Could you write out, exactly as they stand, only the lines in the listing below from the line with "specific language governing per" to the line with "#### Experience", both ends included, without the pictures?

§ Raw data

- - - -

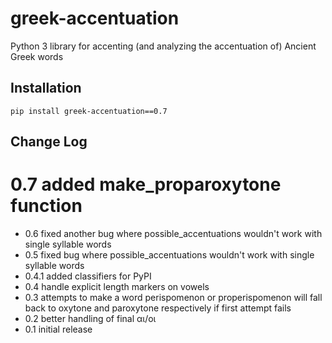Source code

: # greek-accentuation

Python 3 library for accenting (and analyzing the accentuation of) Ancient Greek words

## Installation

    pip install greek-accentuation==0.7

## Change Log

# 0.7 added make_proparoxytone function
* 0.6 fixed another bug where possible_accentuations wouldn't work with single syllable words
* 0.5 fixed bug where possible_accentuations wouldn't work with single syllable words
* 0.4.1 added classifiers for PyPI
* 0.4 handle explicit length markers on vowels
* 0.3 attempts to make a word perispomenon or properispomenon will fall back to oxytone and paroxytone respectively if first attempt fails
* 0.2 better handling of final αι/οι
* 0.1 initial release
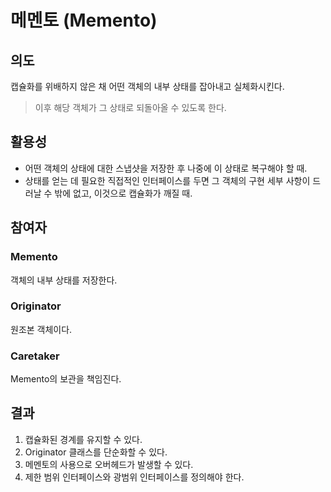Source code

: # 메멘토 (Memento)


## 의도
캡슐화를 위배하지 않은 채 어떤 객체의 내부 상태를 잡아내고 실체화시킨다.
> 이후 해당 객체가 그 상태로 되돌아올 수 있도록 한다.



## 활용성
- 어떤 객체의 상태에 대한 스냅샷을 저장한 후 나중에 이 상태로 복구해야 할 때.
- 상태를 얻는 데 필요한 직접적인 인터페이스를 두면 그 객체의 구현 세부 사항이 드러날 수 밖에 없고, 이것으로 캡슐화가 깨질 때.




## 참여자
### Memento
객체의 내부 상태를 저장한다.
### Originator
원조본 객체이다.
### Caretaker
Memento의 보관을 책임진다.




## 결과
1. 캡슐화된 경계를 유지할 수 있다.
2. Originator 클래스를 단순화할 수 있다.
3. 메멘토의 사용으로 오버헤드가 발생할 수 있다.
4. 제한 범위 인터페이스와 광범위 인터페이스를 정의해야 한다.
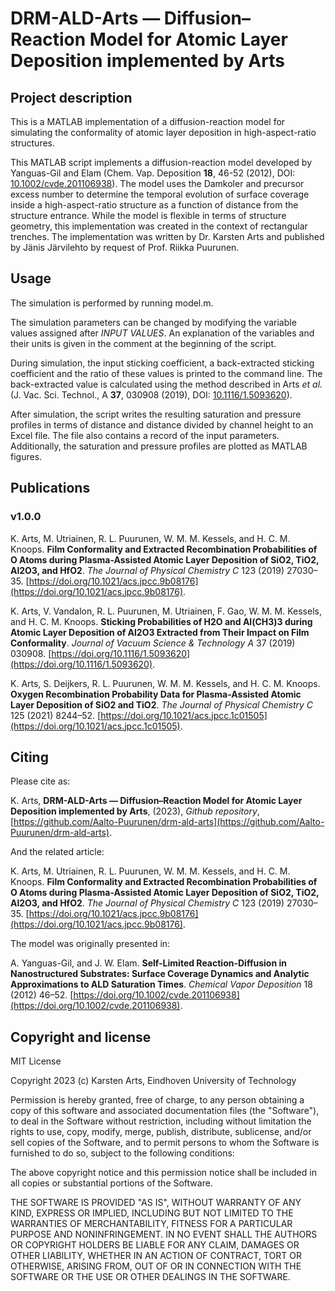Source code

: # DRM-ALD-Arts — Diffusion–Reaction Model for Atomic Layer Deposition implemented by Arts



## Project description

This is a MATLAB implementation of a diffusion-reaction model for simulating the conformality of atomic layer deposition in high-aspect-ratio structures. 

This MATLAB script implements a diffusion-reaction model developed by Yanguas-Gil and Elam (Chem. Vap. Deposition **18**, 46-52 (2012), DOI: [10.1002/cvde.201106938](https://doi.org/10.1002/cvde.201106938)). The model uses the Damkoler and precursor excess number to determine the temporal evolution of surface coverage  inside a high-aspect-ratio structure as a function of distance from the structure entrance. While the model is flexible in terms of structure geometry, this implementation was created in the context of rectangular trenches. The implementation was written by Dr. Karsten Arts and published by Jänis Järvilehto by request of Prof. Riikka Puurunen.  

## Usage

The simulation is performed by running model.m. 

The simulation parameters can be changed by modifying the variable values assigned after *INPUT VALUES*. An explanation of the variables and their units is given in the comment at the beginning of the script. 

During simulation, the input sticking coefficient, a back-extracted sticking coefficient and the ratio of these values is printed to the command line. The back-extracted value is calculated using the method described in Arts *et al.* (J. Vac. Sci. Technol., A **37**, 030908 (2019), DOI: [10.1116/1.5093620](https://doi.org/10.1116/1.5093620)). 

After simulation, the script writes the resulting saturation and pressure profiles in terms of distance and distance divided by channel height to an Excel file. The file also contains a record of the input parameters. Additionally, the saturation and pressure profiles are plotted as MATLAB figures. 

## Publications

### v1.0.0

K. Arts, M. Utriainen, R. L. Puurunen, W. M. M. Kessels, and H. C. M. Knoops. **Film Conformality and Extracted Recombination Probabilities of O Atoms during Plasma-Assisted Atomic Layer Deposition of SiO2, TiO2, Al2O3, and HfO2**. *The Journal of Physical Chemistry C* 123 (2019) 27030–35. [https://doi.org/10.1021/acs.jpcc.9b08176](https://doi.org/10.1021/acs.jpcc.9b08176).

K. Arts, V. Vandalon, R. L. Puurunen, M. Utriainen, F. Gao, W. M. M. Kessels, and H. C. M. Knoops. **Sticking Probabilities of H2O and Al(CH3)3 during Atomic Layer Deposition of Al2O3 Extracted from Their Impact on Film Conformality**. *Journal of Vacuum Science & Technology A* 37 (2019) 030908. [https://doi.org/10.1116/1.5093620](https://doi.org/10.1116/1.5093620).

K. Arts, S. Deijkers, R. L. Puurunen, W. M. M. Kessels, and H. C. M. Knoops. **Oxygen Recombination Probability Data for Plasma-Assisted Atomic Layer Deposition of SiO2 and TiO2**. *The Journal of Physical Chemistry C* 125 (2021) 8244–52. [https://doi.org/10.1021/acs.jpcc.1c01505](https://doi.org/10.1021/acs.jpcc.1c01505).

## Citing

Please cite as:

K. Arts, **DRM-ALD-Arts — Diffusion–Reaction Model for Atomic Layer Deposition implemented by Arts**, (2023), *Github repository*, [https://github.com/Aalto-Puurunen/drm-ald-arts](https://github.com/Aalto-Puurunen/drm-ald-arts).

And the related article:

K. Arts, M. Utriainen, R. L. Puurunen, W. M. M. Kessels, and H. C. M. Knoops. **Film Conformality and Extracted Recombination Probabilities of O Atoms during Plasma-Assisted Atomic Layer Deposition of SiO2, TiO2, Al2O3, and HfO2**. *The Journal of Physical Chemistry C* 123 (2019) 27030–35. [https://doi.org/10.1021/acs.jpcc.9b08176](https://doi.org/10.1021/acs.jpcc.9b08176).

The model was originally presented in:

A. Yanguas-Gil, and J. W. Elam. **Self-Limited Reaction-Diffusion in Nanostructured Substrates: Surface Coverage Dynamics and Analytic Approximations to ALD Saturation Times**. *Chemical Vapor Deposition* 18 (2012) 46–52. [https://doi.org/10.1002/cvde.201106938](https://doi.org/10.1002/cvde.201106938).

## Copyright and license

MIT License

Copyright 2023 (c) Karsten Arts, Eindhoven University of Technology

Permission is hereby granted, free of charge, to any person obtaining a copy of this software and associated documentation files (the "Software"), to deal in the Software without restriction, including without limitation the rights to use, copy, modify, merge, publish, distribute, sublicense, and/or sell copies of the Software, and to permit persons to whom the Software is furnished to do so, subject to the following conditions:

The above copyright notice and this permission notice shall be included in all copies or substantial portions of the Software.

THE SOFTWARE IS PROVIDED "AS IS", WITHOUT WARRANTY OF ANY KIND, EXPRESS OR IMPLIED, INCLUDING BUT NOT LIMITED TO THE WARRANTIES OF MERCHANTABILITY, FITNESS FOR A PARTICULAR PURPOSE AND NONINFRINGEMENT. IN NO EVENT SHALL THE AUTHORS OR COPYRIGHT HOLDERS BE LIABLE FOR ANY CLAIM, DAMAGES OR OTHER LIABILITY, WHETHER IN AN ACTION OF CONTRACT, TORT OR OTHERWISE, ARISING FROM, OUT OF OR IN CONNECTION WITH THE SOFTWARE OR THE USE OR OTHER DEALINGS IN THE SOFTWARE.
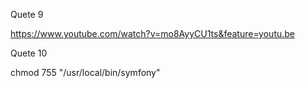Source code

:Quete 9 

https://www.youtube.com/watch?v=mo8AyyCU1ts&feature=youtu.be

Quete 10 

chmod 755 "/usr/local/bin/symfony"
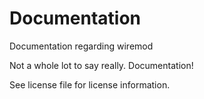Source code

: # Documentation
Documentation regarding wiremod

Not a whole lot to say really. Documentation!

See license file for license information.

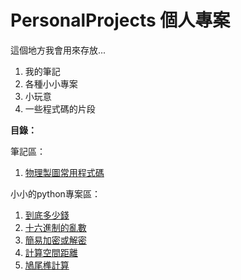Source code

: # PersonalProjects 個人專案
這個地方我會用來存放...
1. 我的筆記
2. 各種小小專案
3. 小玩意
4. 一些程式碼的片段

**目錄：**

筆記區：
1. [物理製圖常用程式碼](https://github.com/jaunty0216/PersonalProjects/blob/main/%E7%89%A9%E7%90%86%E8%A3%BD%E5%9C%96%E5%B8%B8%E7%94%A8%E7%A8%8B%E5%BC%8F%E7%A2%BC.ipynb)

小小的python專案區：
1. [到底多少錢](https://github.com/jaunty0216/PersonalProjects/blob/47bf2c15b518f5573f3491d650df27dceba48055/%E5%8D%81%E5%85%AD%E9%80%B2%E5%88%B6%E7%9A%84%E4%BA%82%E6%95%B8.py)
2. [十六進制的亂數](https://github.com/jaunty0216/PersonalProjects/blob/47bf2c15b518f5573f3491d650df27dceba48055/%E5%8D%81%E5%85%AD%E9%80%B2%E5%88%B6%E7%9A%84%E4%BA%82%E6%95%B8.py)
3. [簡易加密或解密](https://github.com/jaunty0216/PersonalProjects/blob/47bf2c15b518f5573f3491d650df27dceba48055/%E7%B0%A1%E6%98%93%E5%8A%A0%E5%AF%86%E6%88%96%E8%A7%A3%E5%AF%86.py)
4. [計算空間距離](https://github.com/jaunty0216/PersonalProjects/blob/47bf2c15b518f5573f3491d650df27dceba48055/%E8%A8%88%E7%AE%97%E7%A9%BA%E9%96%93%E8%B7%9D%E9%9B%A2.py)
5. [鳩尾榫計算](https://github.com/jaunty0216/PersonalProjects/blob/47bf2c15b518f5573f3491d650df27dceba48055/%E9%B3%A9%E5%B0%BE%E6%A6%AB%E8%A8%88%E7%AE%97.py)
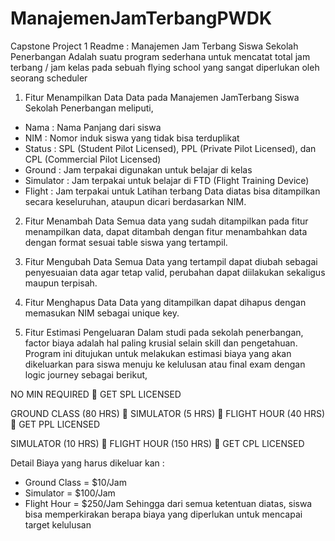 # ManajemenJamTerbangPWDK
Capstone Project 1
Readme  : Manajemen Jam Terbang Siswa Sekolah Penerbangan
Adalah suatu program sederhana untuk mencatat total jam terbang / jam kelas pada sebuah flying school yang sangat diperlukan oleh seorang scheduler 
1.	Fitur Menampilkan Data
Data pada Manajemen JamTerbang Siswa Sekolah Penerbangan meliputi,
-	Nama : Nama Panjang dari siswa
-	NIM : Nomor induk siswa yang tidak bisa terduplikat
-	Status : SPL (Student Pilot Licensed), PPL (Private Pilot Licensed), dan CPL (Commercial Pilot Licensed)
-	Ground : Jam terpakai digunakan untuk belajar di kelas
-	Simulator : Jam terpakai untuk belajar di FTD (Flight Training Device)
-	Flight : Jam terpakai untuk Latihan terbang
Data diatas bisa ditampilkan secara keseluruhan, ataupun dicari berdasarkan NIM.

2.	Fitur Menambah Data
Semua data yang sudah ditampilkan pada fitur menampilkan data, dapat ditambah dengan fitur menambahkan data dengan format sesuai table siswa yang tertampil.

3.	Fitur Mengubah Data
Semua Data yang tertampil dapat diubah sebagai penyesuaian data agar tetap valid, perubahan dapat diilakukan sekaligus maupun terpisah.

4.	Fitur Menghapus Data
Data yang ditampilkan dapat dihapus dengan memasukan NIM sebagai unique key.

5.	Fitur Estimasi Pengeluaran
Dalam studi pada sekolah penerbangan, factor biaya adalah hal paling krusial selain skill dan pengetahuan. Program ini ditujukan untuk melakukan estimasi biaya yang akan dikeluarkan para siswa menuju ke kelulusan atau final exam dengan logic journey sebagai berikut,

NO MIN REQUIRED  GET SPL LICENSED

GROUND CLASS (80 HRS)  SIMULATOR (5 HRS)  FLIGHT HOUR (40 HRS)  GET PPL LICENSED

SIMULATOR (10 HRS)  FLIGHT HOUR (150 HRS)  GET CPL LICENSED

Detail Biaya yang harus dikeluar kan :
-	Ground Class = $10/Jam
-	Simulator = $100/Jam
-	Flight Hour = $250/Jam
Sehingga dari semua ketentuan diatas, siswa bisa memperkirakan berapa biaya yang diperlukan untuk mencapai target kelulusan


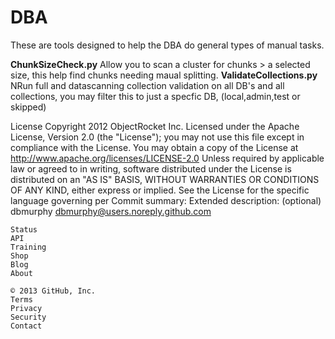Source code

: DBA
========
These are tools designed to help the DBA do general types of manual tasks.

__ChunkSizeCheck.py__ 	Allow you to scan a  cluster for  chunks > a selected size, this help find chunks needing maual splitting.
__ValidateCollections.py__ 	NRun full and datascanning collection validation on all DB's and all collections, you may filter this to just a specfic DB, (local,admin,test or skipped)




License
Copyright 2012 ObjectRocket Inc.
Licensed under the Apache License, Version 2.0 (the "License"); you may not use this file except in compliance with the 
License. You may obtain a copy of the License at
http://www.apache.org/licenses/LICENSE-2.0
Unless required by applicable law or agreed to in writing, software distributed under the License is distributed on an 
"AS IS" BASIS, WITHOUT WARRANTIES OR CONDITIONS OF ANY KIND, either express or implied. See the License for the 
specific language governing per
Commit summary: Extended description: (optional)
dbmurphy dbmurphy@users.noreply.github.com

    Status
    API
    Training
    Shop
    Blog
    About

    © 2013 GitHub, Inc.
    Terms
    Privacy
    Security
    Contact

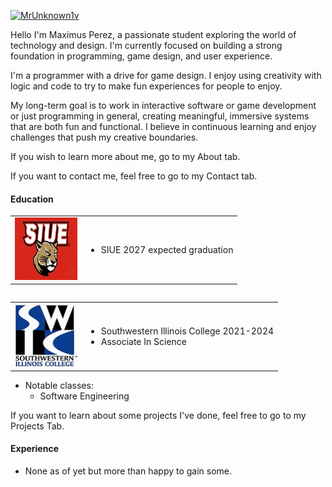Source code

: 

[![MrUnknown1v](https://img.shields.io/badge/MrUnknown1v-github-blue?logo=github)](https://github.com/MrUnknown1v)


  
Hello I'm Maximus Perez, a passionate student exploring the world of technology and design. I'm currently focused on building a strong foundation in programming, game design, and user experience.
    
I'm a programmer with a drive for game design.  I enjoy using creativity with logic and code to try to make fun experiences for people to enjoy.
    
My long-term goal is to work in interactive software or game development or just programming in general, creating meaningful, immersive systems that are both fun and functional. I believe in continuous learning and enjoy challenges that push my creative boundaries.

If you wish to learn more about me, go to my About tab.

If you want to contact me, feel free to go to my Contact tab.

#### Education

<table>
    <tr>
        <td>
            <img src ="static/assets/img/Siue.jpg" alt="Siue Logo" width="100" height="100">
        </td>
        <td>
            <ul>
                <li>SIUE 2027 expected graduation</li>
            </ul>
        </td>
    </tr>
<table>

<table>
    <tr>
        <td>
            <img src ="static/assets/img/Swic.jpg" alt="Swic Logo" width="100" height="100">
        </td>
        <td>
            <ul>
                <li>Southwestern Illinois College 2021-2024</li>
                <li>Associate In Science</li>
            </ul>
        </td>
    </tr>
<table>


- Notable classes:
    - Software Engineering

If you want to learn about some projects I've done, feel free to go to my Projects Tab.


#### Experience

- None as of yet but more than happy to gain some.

- - - -

§ Your response
specific language governing per
Commit summary: Extended description: (optional)
dbmurphy dbmurphy@users.noreply.github.com

    Status
    API
    Training
    Shop
    Blog
    About

    © 2013 GitHub, Inc.
    Terms
    Privacy
    Security
    Contact

Source code

: 

[![MrUnknown1v](https://img.shields.io/badge/MrUnknown1v-github-blue?logo=github)](https://github.com/MrUnknown1v)


  
Hello I'm Maximus Perez, a passionate student exploring the world of technology and design. I'm currently focused on building a strong foundation in programming, game design, and user experience.
    
I'm a programmer with a drive for game design.  I enjoy using creativity with logic and code to try to make fun experiences for people to enjoy.
    
My long-term goal is to work in interactive software or game development or just programming in general, creating meaningful, immersive systems that are both fun and functional. I believe in continuous learning and enjoy challenges that push my creative boundaries.

If you wish to learn more about me, go to my About tab.

If you want to contact me, feel free to go to my Contact tab.

#### Education

<table>
    <tr>
        <td>
            <img src ="static/assets/img/Siue.jpg" alt="Siue Logo" width="100" height="100">
        </td>
        <td>
            <ul>
                <li>SIUE 2027 expected graduation</li>
            </ul>
        </td>
    </tr>
<table>

<table>
    <tr>
        <td>
            <img src ="static/assets/img/Swic.jpg" alt="Swic Logo" width="100" height="100">
        </td>
        <td>
            <ul>
                <li>Southwestern Illinois College 2021-2024</li>
                <li>Associate In Science</li>
            </ul>
        </td>
    </tr>
<table>


- Notable classes:
    - Software Engineering

If you want to learn about some projects I've done, feel free to go to my Projects Tab.


#### Experience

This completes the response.